Information shown:
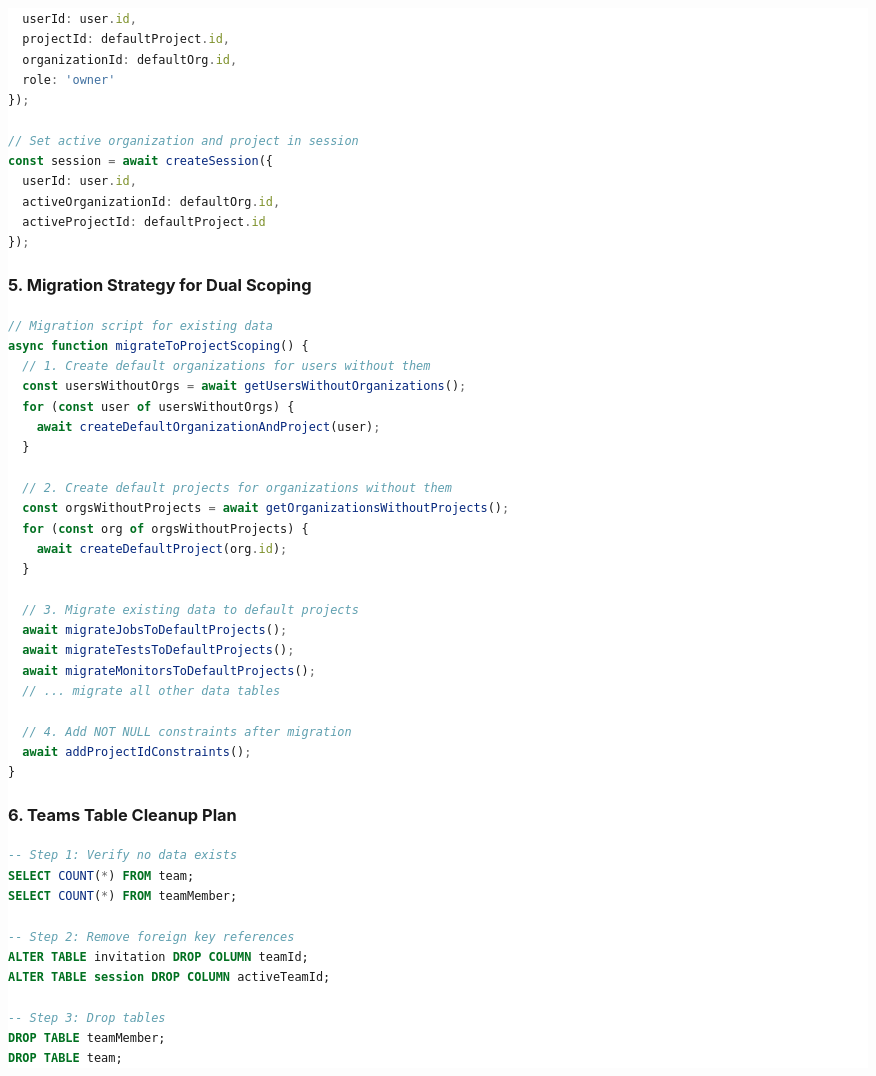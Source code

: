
 ```typescript
  userId: user.id,
  projectId: defaultProject.id,
  organizationId: defaultOrg.id,
  role: 'owner'
});

// Set active organization and project in session
const session = await createSession({
  userId: user.id,
  activeOrganizationId: defaultOrg.id,
  activeProjectId: defaultProject.id
});
```

### 5. Migration Strategy for Dual Scoping
```typescript
// Migration script for existing data
async function migrateToProjectScoping() {
  // 1. Create default organizations for users without them
  const usersWithoutOrgs = await getUsersWithoutOrganizations();
  for (const user of usersWithoutOrgs) {
    await createDefaultOrganizationAndProject(user);
  }
  
  // 2. Create default projects for organizations without them
  const orgsWithoutProjects = await getOrganizationsWithoutProjects();
  for (const org of orgsWithoutProjects) {
    await createDefaultProject(org.id);
  }
  
  // 3. Migrate existing data to default projects
  await migrateJobsToDefaultProjects();
  await migrateTestsToDefaultProjects();
  await migrateMonitorsToDefaultProjects();
  // ... migrate all other data tables
  
  // 4. Add NOT NULL constraints after migration
  await addProjectIdConstraints();
}
```

### 6. Teams Table Cleanup Plan
```sql
-- Step 1: Verify no data exists
SELECT COUNT(*) FROM team;
SELECT COUNT(*) FROM teamMember;

-- Step 2: Remove foreign key references
ALTER TABLE invitation DROP COLUMN teamId;
ALTER TABLE session DROP COLUMN activeTeamId;

-- Step 3: Drop tables
DROP TABLE teamMember;
DROP TABLE team;
```
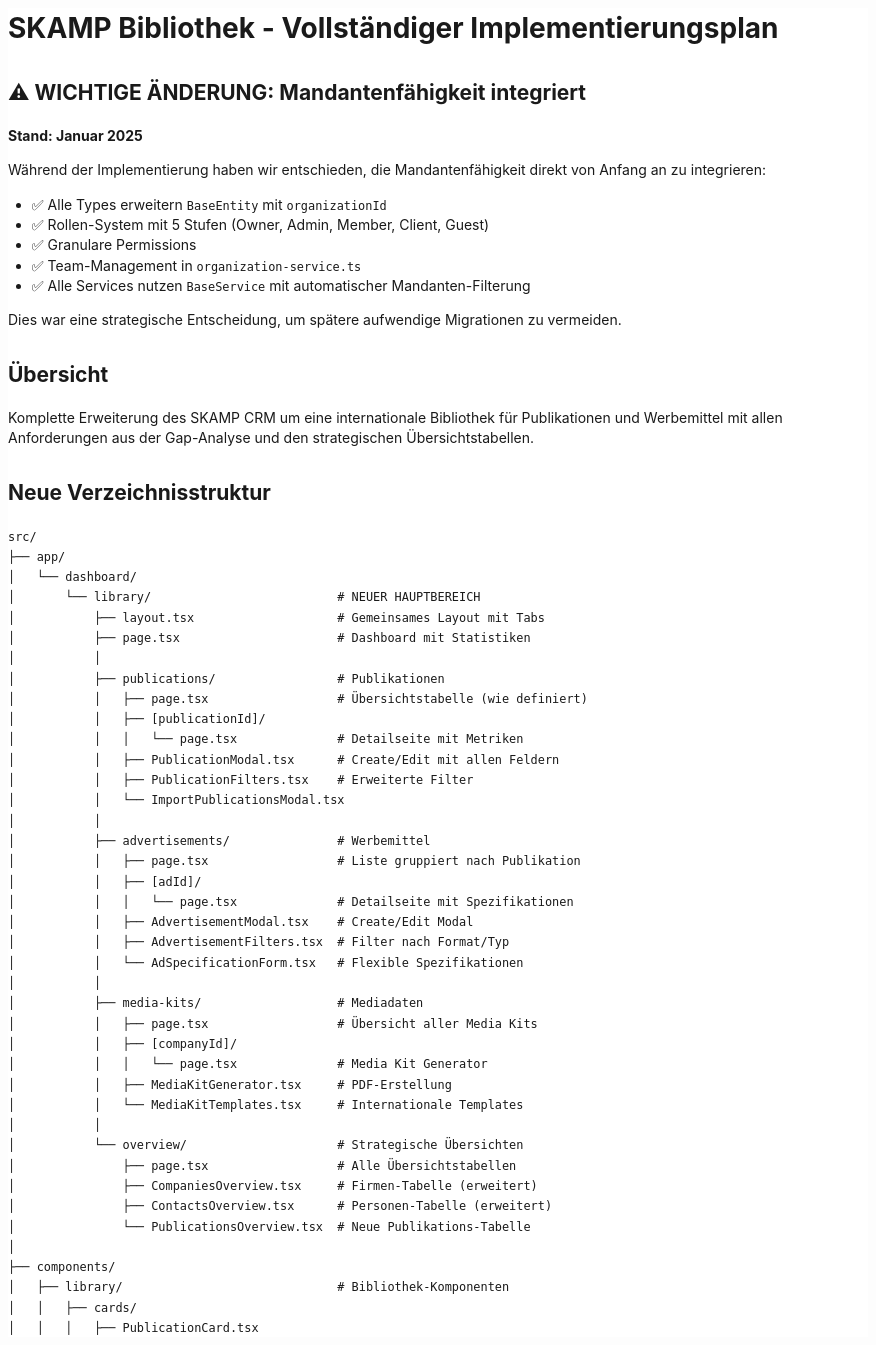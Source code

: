 # SKAMP Bibliothek - Vollständiger Implementierungsplan

## ⚠️ WICHTIGE ÄNDERUNG: Mandantenfähigkeit integriert
**Stand: Januar 2025**

Während der Implementierung haben wir entschieden, die Mandantenfähigkeit direkt von Anfang an zu integrieren:
- ✅ Alle Types erweitern `BaseEntity` mit `organizationId`
- ✅ Rollen-System mit 5 Stufen (Owner, Admin, Member, Client, Guest)
- ✅ Granulare Permissions
- ✅ Team-Management in `organization-service.ts`
- ✅ Alle Services nutzen `BaseService` mit automatischer Mandanten-Filterung

Dies war eine strategische Entscheidung, um spätere aufwendige Migrationen zu vermeiden.

## Übersicht
Komplette Erweiterung des SKAMP CRM um eine internationale Bibliothek für Publikationen und Werbemittel mit allen Anforderungen aus der Gap-Analyse und den strategischen Übersichtstabellen.

## Neue Verzeichnisstruktur

```
src/
├── app/
│   └── dashboard/
│       └── library/                          # NEUER HAUPTBEREICH
│           ├── layout.tsx                    # Gemeinsames Layout mit Tabs
│           ├── page.tsx                      # Dashboard mit Statistiken
│           │
│           ├── publications/                 # Publikationen
│           │   ├── page.tsx                  # Übersichtstabelle (wie definiert)
│           │   ├── [publicationId]/
│           │   │   └── page.tsx              # Detailseite mit Metriken
│           │   ├── PublicationModal.tsx      # Create/Edit mit allen Feldern
│           │   ├── PublicationFilters.tsx    # Erweiterte Filter
│           │   └── ImportPublicationsModal.tsx
│           │
│           ├── advertisements/               # Werbemittel
│           │   ├── page.tsx                  # Liste gruppiert nach Publikation
│           │   ├── [adId]/
│           │   │   └── page.tsx              # Detailseite mit Spezifikationen
│           │   ├── AdvertisementModal.tsx    # Create/Edit Modal
│           │   ├── AdvertisementFilters.tsx  # Filter nach Format/Typ
│           │   └── AdSpecificationForm.tsx   # Flexible Spezifikationen
│           │
│           ├── media-kits/                   # Mediadaten
│           │   ├── page.tsx                  # Übersicht aller Media Kits
│           │   ├── [companyId]/
│           │   │   └── page.tsx              # Media Kit Generator
│           │   ├── MediaKitGenerator.tsx     # PDF-Erstellung
│           │   └── MediaKitTemplates.tsx     # Internationale Templates
│           │
│           └── overview/                     # Strategische Übersichten
│               ├── page.tsx                  # Alle Übersichtstabellen
│               ├── CompaniesOverview.tsx     # Firmen-Tabelle (erweitert)
│               ├── ContactsOverview.tsx      # Personen-Tabelle (erweitert)
│               └── PublicationsOverview.tsx  # Neue Publikations-Tabelle
│
├── components/
│   ├── library/                              # Bibliothek-Komponenten
│   │   ├── cards/
│   │   │   ├── PublicationCard.tsx
```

Exercise: Print the full listing again exactly, and drop every image from it.

Solution to this exercise:
Source code

:
 ```typescript
  userId: user.id,
  projectId: defaultProject.id,
  organizationId: defaultOrg.id,
  role: 'owner'
});

// Set active organization and project in session
const session = await createSession({
  userId: user.id,
  activeOrganizationId: defaultOrg.id,
  activeProjectId: defaultProject.id
});
```

### 5. Migration Strategy for Dual Scoping
```typescript
// Migration script for existing data
async function migrateToProjectScoping() {
  // 1. Create default organizations for users without them
  const usersWithoutOrgs = await getUsersWithoutOrganizations();
  for (const user of usersWithoutOrgs) {
    await createDefaultOrganizationAndProject(user);
  }
  
  // 2. Create default projects for organizations without them
  const orgsWithoutProjects = await getOrganizationsWithoutProjects();
  for (const org of orgsWithoutProjects) {
    await createDefaultProject(org.id);
  }
  
  // 3. Migrate existing data to default projects
  await migrateJobsToDefaultProjects();
  await migrateTestsToDefaultProjects();
  await migrateMonitorsToDefaultProjects();
  // ... migrate all other data tables
  
  // 4. Add NOT NULL constraints after migration
  await addProjectIdConstraints();
}
```

### 6. Teams Table Cleanup Plan
```sql
-- Step 1: Verify no data exists
SELECT COUNT(*) FROM team;
SELECT COUNT(*) FROM teamMember;

-- Step 2: Remove foreign key references
ALTER TABLE invitation DROP COLUMN teamId;
ALTER TABLE session DROP COLUMN activeTeamId;

-- Step 3: Drop tables
DROP TABLE teamMember;
DROP TABLE team;
```
Source code

: # SKAMP Bibliothek - Vollständiger Implementierungsplan

## ⚠️ WICHTIGE ÄNDERUNG: Mandantenfähigkeit integriert
**Stand: Januar 2025**

Während der Implementierung haben wir entschieden, die Mandantenfähigkeit direkt von Anfang an zu integrieren:
- ✅ Alle Types erweitern `BaseEntity` mit `organizationId`
- ✅ Rollen-System mit 5 Stufen (Owner, Admin, Member, Client, Guest)
- ✅ Granulare Permissions
- ✅ Team-Management in `organization-service.ts`
- ✅ Alle Services nutzen `BaseService` mit automatischer Mandanten-Filterung

Dies war eine strategische Entscheidung, um spätere aufwendige Migrationen zu vermeiden.

## Übersicht
Komplette Erweiterung des SKAMP CRM um eine internationale Bibliothek für Publikationen und Werbemittel mit allen Anforderungen aus der Gap-Analyse und den strategischen Übersichtstabellen.

## Neue Verzeichnisstruktur

```
src/
├── app/
│   └── dashboard/
│       └── library/                          # NEUER HAUPTBEREICH
│           ├── layout.tsx                    # Gemeinsames Layout mit Tabs
│           ├── page.tsx                      # Dashboard mit Statistiken
│           │
│           ├── publications/                 # Publikationen
│           │   ├── page.tsx                  # Übersichtstabelle (wie definiert)
│           │   ├── [publicationId]/
│           │   │   └── page.tsx              # Detailseite mit Metriken
│           │   ├── PublicationModal.tsx      # Create/Edit mit allen Feldern
│           │   ├── PublicationFilters.tsx    # Erweiterte Filter
│           │   └── ImportPublicationsModal.tsx
│           │
│           ├── advertisements/               # Werbemittel
│           │   ├── page.tsx                  # Liste gruppiert nach Publikation
│           │   ├── [adId]/
│           │   │   └── page.tsx              # Detailseite mit Spezifikationen
│           │   ├── AdvertisementModal.tsx    # Create/Edit Modal
│           │   ├── AdvertisementFilters.tsx  # Filter nach Format/Typ
│           │   └── AdSpecificationForm.tsx   # Flexible Spezifikationen
│           │
│           ├── media-kits/                   # Mediadaten
│           │   ├── page.tsx                  # Übersicht aller Media Kits
│           │   ├── [companyId]/
│           │   │   └── page.tsx              # Media Kit Generator
│           │   ├── MediaKitGenerator.tsx     # PDF-Erstellung
│           │   └── MediaKitTemplates.tsx     # Internationale Templates
│           │
│           └── overview/                     # Strategische Übersichten
│               ├── page.tsx                  # Alle Übersichtstabellen
│               ├── CompaniesOverview.tsx     # Firmen-Tabelle (erweitert)
│               ├── ContactsOverview.tsx      # Personen-Tabelle (erweitert)
│               └── PublicationsOverview.tsx  # Neue Publikations-Tabelle
│
├── components/
│   ├── library/                              # Bibliothek-Komponenten
│   │   ├── cards/
│   │   │   ├── PublicationCard.tsx
```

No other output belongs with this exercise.